What it argues
The Lean Startup is Eric Ries's argument that the biggest cause of startup failure is not building the wrong product — it's spending months or years building something before finding out whether anyone wants it. His prescription is a feedback loop he calls build-measure-learn: ship the smallest possible version of an idea, measure how real customers actually behave, learn what to keep or discard, and repeat. The goal is to reduce the time between hypotheses and evidence so that failures happen cheaply and early rather than expensively and late.
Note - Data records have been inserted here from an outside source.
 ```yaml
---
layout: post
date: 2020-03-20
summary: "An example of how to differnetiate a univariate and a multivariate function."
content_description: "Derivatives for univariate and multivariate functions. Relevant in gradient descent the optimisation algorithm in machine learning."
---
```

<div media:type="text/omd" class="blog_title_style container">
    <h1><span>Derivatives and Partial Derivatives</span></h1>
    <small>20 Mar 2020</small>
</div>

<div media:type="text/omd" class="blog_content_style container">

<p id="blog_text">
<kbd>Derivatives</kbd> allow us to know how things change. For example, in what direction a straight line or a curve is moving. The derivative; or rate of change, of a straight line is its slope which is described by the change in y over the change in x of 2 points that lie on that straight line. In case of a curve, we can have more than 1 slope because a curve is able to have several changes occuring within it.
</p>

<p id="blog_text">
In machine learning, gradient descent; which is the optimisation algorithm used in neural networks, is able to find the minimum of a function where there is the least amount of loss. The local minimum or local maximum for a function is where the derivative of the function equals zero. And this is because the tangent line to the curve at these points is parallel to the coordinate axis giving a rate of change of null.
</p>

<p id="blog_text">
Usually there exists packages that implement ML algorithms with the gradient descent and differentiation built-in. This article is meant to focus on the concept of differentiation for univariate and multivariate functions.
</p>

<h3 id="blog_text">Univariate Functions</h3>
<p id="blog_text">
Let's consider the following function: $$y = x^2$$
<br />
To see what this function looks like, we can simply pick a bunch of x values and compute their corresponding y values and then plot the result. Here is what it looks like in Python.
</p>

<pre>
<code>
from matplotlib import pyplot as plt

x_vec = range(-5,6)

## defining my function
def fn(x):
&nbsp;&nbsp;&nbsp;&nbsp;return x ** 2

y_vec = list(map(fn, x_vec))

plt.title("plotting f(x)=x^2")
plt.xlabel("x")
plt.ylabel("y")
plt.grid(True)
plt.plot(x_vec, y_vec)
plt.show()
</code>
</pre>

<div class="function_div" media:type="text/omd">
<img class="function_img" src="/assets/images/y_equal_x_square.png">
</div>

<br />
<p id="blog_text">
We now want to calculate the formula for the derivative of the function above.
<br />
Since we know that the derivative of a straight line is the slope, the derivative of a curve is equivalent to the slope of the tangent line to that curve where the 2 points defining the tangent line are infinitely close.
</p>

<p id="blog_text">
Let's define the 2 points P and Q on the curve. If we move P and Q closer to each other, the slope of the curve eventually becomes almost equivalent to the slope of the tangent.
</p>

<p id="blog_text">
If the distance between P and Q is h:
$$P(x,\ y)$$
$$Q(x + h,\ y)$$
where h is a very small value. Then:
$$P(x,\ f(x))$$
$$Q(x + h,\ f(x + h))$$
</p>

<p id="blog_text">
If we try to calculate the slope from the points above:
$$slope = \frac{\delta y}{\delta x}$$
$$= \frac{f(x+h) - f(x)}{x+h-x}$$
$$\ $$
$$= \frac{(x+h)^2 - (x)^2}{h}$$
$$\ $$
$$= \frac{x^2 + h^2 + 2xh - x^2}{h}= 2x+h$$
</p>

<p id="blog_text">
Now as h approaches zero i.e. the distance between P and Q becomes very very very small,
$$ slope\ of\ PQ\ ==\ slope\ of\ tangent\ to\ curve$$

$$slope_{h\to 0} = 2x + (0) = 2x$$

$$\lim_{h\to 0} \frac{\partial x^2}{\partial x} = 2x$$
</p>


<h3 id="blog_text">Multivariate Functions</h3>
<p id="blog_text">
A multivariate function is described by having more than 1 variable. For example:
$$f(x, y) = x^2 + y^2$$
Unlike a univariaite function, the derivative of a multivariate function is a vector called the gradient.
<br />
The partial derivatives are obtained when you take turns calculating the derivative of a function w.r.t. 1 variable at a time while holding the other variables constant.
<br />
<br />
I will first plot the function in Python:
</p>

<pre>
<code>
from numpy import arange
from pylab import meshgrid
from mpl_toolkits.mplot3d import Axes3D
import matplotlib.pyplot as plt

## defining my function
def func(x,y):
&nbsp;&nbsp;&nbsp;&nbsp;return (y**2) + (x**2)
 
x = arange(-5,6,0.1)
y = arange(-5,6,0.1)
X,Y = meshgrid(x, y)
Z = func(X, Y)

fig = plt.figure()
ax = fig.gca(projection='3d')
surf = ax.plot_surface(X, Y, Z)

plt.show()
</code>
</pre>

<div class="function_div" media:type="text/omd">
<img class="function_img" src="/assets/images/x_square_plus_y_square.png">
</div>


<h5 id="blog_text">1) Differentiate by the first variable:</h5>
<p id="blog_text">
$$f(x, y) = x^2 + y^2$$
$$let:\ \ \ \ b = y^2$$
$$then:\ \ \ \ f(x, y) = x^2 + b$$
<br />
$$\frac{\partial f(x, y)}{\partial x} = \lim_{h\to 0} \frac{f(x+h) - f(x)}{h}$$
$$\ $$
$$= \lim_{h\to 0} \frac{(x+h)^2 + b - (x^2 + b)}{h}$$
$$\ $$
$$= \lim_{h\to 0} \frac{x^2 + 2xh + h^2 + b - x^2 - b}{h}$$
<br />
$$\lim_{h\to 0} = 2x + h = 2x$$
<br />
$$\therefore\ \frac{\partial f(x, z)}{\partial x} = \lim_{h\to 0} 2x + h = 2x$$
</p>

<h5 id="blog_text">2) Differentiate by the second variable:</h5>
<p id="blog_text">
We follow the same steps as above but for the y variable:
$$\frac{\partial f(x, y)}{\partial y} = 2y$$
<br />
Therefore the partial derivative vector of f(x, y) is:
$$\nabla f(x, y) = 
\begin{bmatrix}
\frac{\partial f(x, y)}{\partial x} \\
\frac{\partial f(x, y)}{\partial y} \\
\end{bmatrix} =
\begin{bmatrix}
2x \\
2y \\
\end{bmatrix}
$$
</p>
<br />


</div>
The book's central concept is the minimum viable product, or MVP. An MVP is not a rough draft or a beta release — it is the minimum set of features needed to test a specific assumption. Ries gives examples ranging from a simple landing page that measures signup intent to a manual-fulfillment service that looks automated from the outside. The point is to avoid the common trap of building in secret and launching big, which delays real feedback by months and makes course-correction expensive.
What it gets right
- 1.
The build-measure-learn loop is the fundamental unit of startup progress. The goal is to minimize total cycle time, not to maximize the quality of any single release.
- 2.
A minimum viable product tests the riskiest assumption in your business as cheaply as possible. It is not an inferior product; it is a learning tool.
- 3.
Vanity metrics (page views, registered users, downloads) make you feel good and tell you nothing about whether the business is working. Measure actionable metrics tied to specific decisions.
What it covers
Who wrote it
Eric Ries is an American entrepreneur and author who developed the lean startup methodology while working as a software engineer and startup co-founder in Silicon Valley. He studied at Yale and later co-founded IMVU, an avatar-based social network, where he began applying lean manufacturing principles to software development. The Lean Startup, published in 2011, grew out of his blog and a series of talks that attracted a large following among founders and product teams. He has since worked with companies and government agencies on innovation programs and founded the Long-Term Stock Exchange (LTSE).